Sure kids use technology, but do they really understand how the machine in their hand is related to the subjects of science, technology, engineering, and math?
For nearly five years, Time Warner Cable, NY1’s parent company, has been helping them make that connection through its Connect A Million Minds Initiative. On Saturday, roughly 300 children from local Boys and Girls Clubs toured Time Warner Cable Studios, and learned how STEM subjects play a starring role in all our lives.
Take for instance an activity at the ESPN exhibit on wearing protection in sports.
“We're trying to talk today about how padding and helmets and extra kinds of protection can protect an athlete so our experiment is explaining how using different kinds of protection can protect an egg when you drop it on the ground so it doesn't break,” said Tiana Jones, an ESPN brand ambassador.

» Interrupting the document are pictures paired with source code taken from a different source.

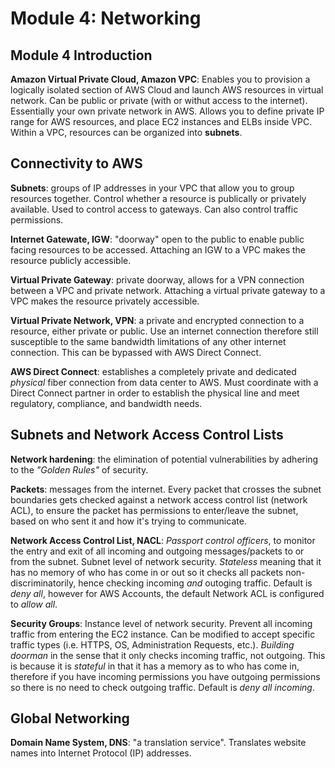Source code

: # Module 4: Networking

## Module 4 Introduction
**Amazon Virtual Private Cloud, Amazon VPC**: Enables you to provision a logically isolated section of AWS Cloud and launch AWS resources in virtual network. Can be public or private (with or withut access to the internet). Essentially your own private network in AWS. Allows you to define private IP range for AWS resources, and place EC2 instances and ELBs inside VPC. Within a VPC, resources can be organized into **subnets**.

## Connectivity to AWS
**Subnets**: groups of  IP addresses in your VPC that allow you to group resources together. Control whether a resource is publically or privately available. Used to control access to gateways. Can also control traffic permissions.

**Internet Gatewate, IGW**: "doorway" open to the public to enable public facing resources to be accessed. Attaching an IGW to a VPC makes the resource publicly accessible.

**Virtual Private Gateway**: private doorway, allows for a VPN connection between a VPC and private network. Attaching a virtual private gateway to a VPC makes the resource privately accessible.

**Virtual Private Network, VPN**: a private and encrypted connection to a resource, either private or public. Use an internet connection therefore still susceptible to the same bandwidth limitations of any other internet connection. This can be bypassed with AWS Direct Connect.

**AWS Direct Connect**: establishes a completely private and dedicated _physical_ fiber connection from data center to AWS. Must coordinate with a Direct Connect partner in order to establish the physical line and meet regulatory, compliance, and bandwidth needs. 

## Subnets and Network Access Control Lists
**Network hardening**: the elimination of potential vulnerabilities by adhering to the _"Golden Rules"_ of security.

**Packets**: messages from the internet. Every packet that crosses the subnet boundaries gets checked against a network access control list (network ACL), to ensure the packet has permissions to enter/leave the subnet, based on who sent it and how it's trying to communicate.

**Network Access Control List, NACL**: _Passport control officers_, to monitor the entry and exit of all incoming and outgoing messages/packets to or from the subnet. Subnet level of network security. _Stateless_ meaning that it has no memory of who has come in or out so it checks all packets non-discriminatorily, hence checking incoming _and_ outoging traffic. Default is _deny all_, however for AWS Accounts, the default Network ACL is configured to _allow all_.

**Security Groups**: Instance level of network security. Prevent all incoming traffic from entering the EC2 instance. Can be modified to accept specific traffic types (i.e. HTTPS, OS, Administration Requests, etc.). _Building doorman_ in the sense that it only checks incoming traffic, not outgoing. This is because it is _stateful_ in that it has a memory as to who has come in, therefore if you have incoming permissions you have outgoing permissions so there is no need to check outgoing traffic. Default is _deny all incoming_.

## Global Networking
**Domain Name System, DNS**: "a translation service". Translates website names into Internet Protocol (IP) addresses.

Meanwhile virtual reality allowed students to scale the massive wall from Game of Thrones, and gain a unique view into cutting edge technology.
“The content that’s coming to you is built in a 3D gaming engine so it's lots of things, all of which have at their core, science, technology, math needed to make them happen,” said Ian Cleary, the head of innovation at Relevant.
All of the exhibits are entirely different but there's one common theme, that science is virtually everywhere.
“It's in cooking, it's in sports, it's in movies, it's in video games,” said Ellen East, chief communications officer for Time Warner Cable.
And soon it will be more present in boys and girls clubs. The company is donating $500,000 to start a program called DIY Stem, which will allow kids in these after school programs to do more hands on activities like building catapults or experimenting with sound.
On Saturday, Giants wide receiver Victor Cruz received a huge applause when he walked on stage with celebrity chef Anne Burrell. The CAMM ambassadors spoke about how their respective worlds of sports and food are rooted in science and math.
“I didn't really understand how they had an effect on my life,” said Burrell. “So I'm here to kind of say wait a minute, this stuff is important and you really will use this stuff and here's how.”
“When the teachers teaching, they think it's boring but when they come here it's actually fun,” said one young attendee.